* WHAT TO DO: Go through the records below and return each line that has "Redux" in it.

* ENTRIES PROVIDED:
────────────────

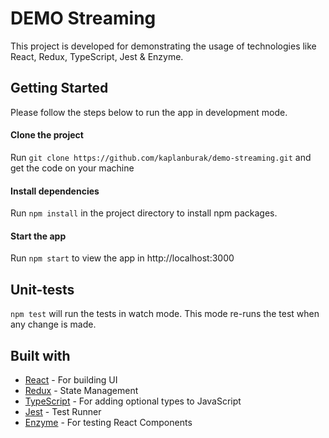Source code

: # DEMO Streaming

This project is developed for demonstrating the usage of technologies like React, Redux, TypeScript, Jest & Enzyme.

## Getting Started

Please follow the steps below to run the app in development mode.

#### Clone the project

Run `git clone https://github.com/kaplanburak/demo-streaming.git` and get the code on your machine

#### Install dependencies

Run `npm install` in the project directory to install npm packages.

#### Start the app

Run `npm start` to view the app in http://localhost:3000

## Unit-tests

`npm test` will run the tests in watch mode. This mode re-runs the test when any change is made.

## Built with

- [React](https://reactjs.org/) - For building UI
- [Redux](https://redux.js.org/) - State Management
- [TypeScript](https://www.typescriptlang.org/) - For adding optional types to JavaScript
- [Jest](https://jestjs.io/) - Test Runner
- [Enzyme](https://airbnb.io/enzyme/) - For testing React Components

────────────────

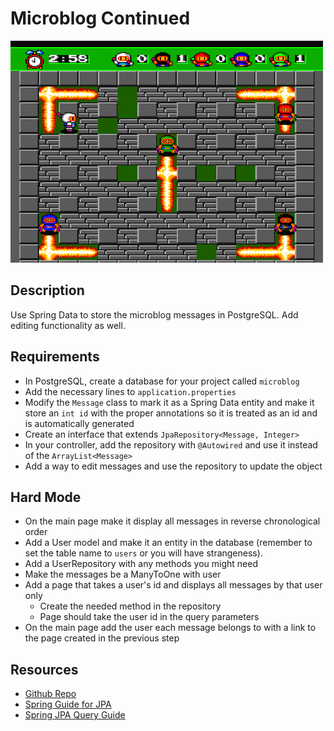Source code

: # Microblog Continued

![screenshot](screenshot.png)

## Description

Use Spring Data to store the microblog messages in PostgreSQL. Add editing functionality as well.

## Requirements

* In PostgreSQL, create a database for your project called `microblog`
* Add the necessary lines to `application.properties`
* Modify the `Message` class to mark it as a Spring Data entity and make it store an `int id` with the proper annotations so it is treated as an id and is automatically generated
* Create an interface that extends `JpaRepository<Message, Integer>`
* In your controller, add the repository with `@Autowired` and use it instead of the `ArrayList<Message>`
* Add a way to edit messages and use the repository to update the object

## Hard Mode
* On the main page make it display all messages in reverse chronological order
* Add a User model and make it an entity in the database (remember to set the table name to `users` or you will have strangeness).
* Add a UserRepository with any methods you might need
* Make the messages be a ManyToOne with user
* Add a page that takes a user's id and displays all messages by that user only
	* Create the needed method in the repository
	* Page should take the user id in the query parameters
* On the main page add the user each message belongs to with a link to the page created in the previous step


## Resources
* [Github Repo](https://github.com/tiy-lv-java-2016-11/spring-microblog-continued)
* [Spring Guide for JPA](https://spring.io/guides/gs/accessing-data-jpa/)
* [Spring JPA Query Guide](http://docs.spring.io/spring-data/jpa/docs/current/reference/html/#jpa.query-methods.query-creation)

────────────────

* OUTPUT FOR THIS TASK:
This project is developed for demonstrating the usage of technologies like React, Redux, TypeScript, Jest & Enzyme.
- [Redux](https://redux.js.org/) - State Management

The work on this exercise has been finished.